AdaGrad is designed to specifically explore the idea of automatically tailoring the step size for each dimension in the search space.
The adaptive subgradient method, or Adagrad, adapts a learning rate for each component of x
— Page 77, Algorithms for Optimization, 2019.
This is achieved by first calculating a step size for a given dimension, then using the calculated step size to make a movement in that dimension using the partial derivative. This process is then repeated for each dimension in the search space.
Adagrad dulls the influence of parameters with consistently high gradients, thereby increasing the influence of parameters with infrequent updates.
— Page 77, Algorithms for Optimization, 2019.
AdaGrad is suited to objective functions where the curvature of the search space is different in different dimensions, allowing a more effective optimization given the customization of the step size in each dimension.
The algorithm requires that you set an initial step size for all input variables as per normal, such as 0.1 or 0.001, or similar. Although, the benefit of the algorithm is that it is not as sensitive to the initial learning rate as the gradient descent algorithm.

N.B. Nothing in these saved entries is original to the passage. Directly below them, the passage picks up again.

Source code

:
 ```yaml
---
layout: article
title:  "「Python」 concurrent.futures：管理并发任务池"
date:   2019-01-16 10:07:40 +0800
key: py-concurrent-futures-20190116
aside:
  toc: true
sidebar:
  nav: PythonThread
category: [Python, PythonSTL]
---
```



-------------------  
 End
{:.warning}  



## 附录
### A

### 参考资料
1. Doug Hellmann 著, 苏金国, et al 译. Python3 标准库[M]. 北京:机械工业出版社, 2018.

Adagrad is far less sensitive to the learning rate parameter alpha. The learning rate parameter is typically set to a default value of 0.01.
— Page 77, Algorithms for Optimization, 2019.
An internal variable is then maintained for each input variable that is the sum of the squared partial derivatives for the input variable observed during the search.
This sum of the squared partial derivatives is then used to calculate the step size for the variable by dividing the initial step size value (e.g. hyperparameter value specified at the start of the run) divided by the square root of the sum of the squared partial derivatives.
- cust_step_size = step_size / sqrt(s)
It is possible for the square root of the sum of squared partial derivatives to result in a value of 0.0, resulting in a divide by zero error. Therefore, a tiny value can be added to the denominator to avoid this possibility, such as 1e-8.
- cust_step_size = step_size / (1e-8 + sqrt(s))
Where cust_step_size is the calculated step size for an input variable for a given point during the search, step_size is the initial step size, sqrt() is the square root operation, and s is the sum of the squared partial derivatives for the input variable seen during the search so far.
The custom step size is then used to calculate the value for the variable in the next point or solution in the search.
- x(t+1) = x(t) – cust_step_size * f'(x(t))
This process is then repeated for each input variable until a new point in the search space is created and can be evaluated.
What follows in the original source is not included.